Dans un deuxième axe visant à "dépenser efficacement" et renforcer l'efficience, la Cour chiffre d'autres mesures d'économies telles que les transport sanitaires (300 millions d'euros) et les baisses de prix des produits de santé, qui doivent se poursuivre pour un total de 4.8 milliards d'euros visé d'ici à 2029.
La Cour met également l'accent sur la prévention, à laquelle n'étaient consacrés que 7.5 milliards d'euros en 2023. "Il est urgent que la prévention devienne une priorité en France", martèle Pierre Moscovici. Au programme : améliorer la détection et la prise en charge des maladies chroniques (400 millions d'euros d'économies), mieux prévenir la perte d'autonomie des personnes âgées et notamment les chutes (0.8 à 1.2 milliard d'euros), poursuivre le virage ambulatoire (800 millions d'euros) et réduire les événements indésirables associés aux soins (0.5 à 1 milliard d'euros).
Fermeture ou transfert de services hospitaliers
Les Sages recommandent, en outre, une "réorganisation territoriale des parcours de soins", qui passe par la fermeture ou le transfert des services hospitaliers qui ne présentent pas des garanties suffisantes en termes de qualité et de sécurité des soins.

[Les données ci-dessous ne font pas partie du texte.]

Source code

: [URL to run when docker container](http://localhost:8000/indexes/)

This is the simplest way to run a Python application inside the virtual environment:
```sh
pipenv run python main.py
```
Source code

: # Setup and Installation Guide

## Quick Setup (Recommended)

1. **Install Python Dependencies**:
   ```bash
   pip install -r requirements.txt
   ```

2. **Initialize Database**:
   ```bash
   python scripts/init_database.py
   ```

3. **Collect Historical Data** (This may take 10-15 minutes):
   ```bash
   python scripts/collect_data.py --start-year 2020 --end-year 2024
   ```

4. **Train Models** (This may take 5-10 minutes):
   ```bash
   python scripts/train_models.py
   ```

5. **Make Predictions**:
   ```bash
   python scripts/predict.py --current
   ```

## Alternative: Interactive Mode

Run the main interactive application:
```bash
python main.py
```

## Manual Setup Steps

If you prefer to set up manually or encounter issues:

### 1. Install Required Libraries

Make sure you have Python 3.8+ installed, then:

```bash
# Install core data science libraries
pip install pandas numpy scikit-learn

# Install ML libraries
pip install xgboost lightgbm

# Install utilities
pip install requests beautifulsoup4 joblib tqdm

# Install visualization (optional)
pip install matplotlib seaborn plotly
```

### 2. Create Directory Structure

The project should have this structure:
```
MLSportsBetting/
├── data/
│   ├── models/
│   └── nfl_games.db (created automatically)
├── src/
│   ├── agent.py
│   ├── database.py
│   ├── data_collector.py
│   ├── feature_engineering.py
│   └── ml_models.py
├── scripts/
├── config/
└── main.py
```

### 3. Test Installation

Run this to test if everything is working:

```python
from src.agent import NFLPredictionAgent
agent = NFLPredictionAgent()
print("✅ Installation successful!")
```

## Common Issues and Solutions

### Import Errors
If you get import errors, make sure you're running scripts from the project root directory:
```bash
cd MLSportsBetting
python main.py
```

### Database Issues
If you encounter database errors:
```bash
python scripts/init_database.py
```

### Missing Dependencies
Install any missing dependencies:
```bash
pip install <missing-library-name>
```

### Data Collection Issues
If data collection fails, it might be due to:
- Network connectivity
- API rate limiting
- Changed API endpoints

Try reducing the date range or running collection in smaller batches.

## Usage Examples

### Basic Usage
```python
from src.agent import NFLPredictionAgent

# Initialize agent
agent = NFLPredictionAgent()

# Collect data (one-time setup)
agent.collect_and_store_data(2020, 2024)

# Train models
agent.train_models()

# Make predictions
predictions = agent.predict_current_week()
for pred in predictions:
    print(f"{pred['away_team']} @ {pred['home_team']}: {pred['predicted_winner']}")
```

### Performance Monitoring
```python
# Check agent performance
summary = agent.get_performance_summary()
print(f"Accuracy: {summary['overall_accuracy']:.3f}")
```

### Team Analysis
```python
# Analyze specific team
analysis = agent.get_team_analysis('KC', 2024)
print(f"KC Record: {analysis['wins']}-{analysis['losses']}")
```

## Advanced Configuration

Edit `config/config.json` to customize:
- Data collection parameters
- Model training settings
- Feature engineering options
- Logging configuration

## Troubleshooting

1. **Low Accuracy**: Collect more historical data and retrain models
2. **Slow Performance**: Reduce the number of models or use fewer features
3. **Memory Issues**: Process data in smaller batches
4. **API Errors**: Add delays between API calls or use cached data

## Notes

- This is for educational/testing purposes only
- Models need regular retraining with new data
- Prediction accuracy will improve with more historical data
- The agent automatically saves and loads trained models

La Cour des comptes appelle enfin, dans un troisième axe, à "dépenser équitablement", en partageant davantage les efforts avec les organismes complémentaires (1 à 1.5 milliard d'euros), notamment en "réexaminant le périmètre des obligations du contrat responsable et solidaire" de ces derniers.

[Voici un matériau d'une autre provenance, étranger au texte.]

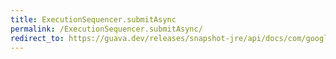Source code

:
 ```yaml
---
title: ExecutionSequencer.submitAsync
permalink: /ExecutionSequencer.submitAsync/
redirect_to: https://guava.dev/releases/snapshot-jre/api/docs/com/google/common/util/concurrent/ExecutionSequencer.html#submitAsync-com.google.common.util.concurrent.AsyncCallable-java.util.concurrent.Executor-
---
```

Limiter les revalorisations conventionnelles
Il s'agit, aussi, de "mieux responsabiliser les assurés" (300 à 500 millions d'euros), en encadrant la délivrance des antalgiques de palier 1 (hors enfants et ALD), et en diminuant le remboursement des cures thermales. "La France est l'un des derniers pays de l'OCDE à prendre en charge des soins de cure thermale (250 millions d'euros en 2023) sans que leur service médical n'ait été démontré", chargent les Sages. La liste des médicaments remboursés à 15% (service médical rendu faible) mériterait également d'être revue.
Quant aux mesures nouvelles contenues chaque année dans les lois de financement de Sécurité sociale, il faut en "réduire l'ampleur" pour économiser jusqu'à 3 milliards d'euros d'ici à 2029. Autrement dit, formulent les Sages, il va falloir "limiter" les revalorisations conventionnelles et les mesures salariales en établissements…

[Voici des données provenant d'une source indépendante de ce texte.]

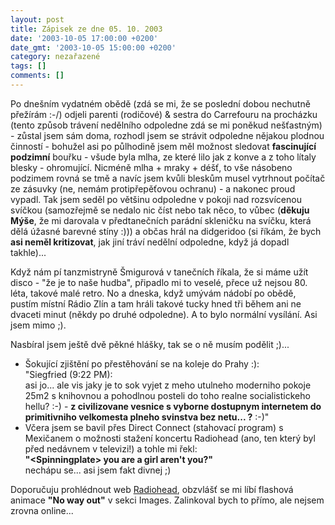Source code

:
 ```yaml
---
layout: post
title: Zápisek ze dne 05. 10. 2003
date: '2003-10-05 17:00:00 +0200'
date_gmt: '2003-10-05 15:00:00 +0200'
category: nezařazené
tags: []
comments: []
---
```

<p>Po dnešním vydatném obědě (zdá se mi, že se poslední dobou nechutně přežírám :-/) odjeli  parenti (rodičové) &amp; sestra do Carrefouru na procházku (tento způsob trávení nedělního odpoledne  zdá se mi poněkud nešťastným) - zůstal jsem sám doma, rozhodl jsem se strávit odpoledne nějakou  plodnou činností - bohužel asi po půlhodině jsem měl možnost sledovat <strong>fascinující podzimní</strong> bouřku  - všude byla mlha, ze které lilo jak z konve a z toho lítaly blesky - ohromující. Nicméně mlha + mraky  + déšť, to vše násobeno podzimem rovná se tmě a navíc jsem kvůli bleskům musel vytrhnout počítač ze  zásuvky (ne, nemám protipřepěťovou ochranu) - a nakonec proud vypadl. Tak jsem seděl po většinu odpoledne v pokoji nad rozsvícenou  svíčkou (samozřejmě se nedalo nic číst nebo tak něco, to vůbec (<strong>děkuju Mýše</strong>, že mi darovala v předtanečních  parádní skleničku na svíčku, která dělá úžasné barevné stíny :))) a občas hrál na didgeridoo (si říkám,  že bych <strong>asi neměl kritizovat</strong>, jak jiní tráví nedělní odpoledne, když já dopadl takhle)...</p>
<p>Když nám pí tanzmistryně Šmigurová v tanečních říkala, že si máme užít disco - "že je to naše hudba",  připadlo mi to veselé, přece už nejsou 80. léta, takové malé retro. No a dneska, když umývám nádobí po obědě,  pustím místní Rádio Zlín a tam hráli takové tucky hned tři během ani ne dvaceti minut (někdy po druhé odpoledne).  A to bylo normální vysílání. Asi jsem mimo ;).</p>
<p>Nasbíral jsem ještě dvě pěkné hlášky, tak se o ně musím podělit ;)...
<ul>
<li>Šokující zjištění po přestěhování se na koleje do Prahy :):<br>  "Siegfried (9:22 PM):<br>  asi jo... ale vis jaky je to sok vyjet z meho utulneho moderniho pokoje 25m2 s knihovnou  a pohodlnou posteli do toho realne socialistickeho hellu? :-) - <strong>z civilizovane vesnice s  vyborne dostupnym internetem do primitivniho velkomesta plneho svinstva bez netu... ?</strong> :-)"</li>
<li>Včera jsem se bavil přes Direct Connect (stahovací program) s Mexičanem o možnosti stažení  koncertu Radiohead (ano, ten který byl před nedávnem v televizi!) a tohle mi řekl:<br>  <strong>"&lt;Spinningplate&gt; you are a girl aren't you?"</strong><br>nechápu se... asi jsem fakt divnej ;)</li>
</ul>
<p>Doporučuju prohlédnout web <a href="http://www.radiohead.co.uk" target="_blank">Radiohead</a>,  obzvlášť se mi líbí flashová animace <strong>"No way out"</strong> v sekci Images.  Zalinkoval bych to přímo, ale nejsem zrovna online...</p>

*Objectif national des dépenses d'assurance maladie
**"Pour tenir compte des disparités départementales de démographie, la dépense moyenne par département est standardisée selon l'âge et le sexe, en étant rapportée à la dépense 'attendue', définie comme la dépense qu'aurait chaque département avec sa structure de patients par âge et sexe mais avec la dépense moyenne par âge et sexe des patients de France entière" (Drees).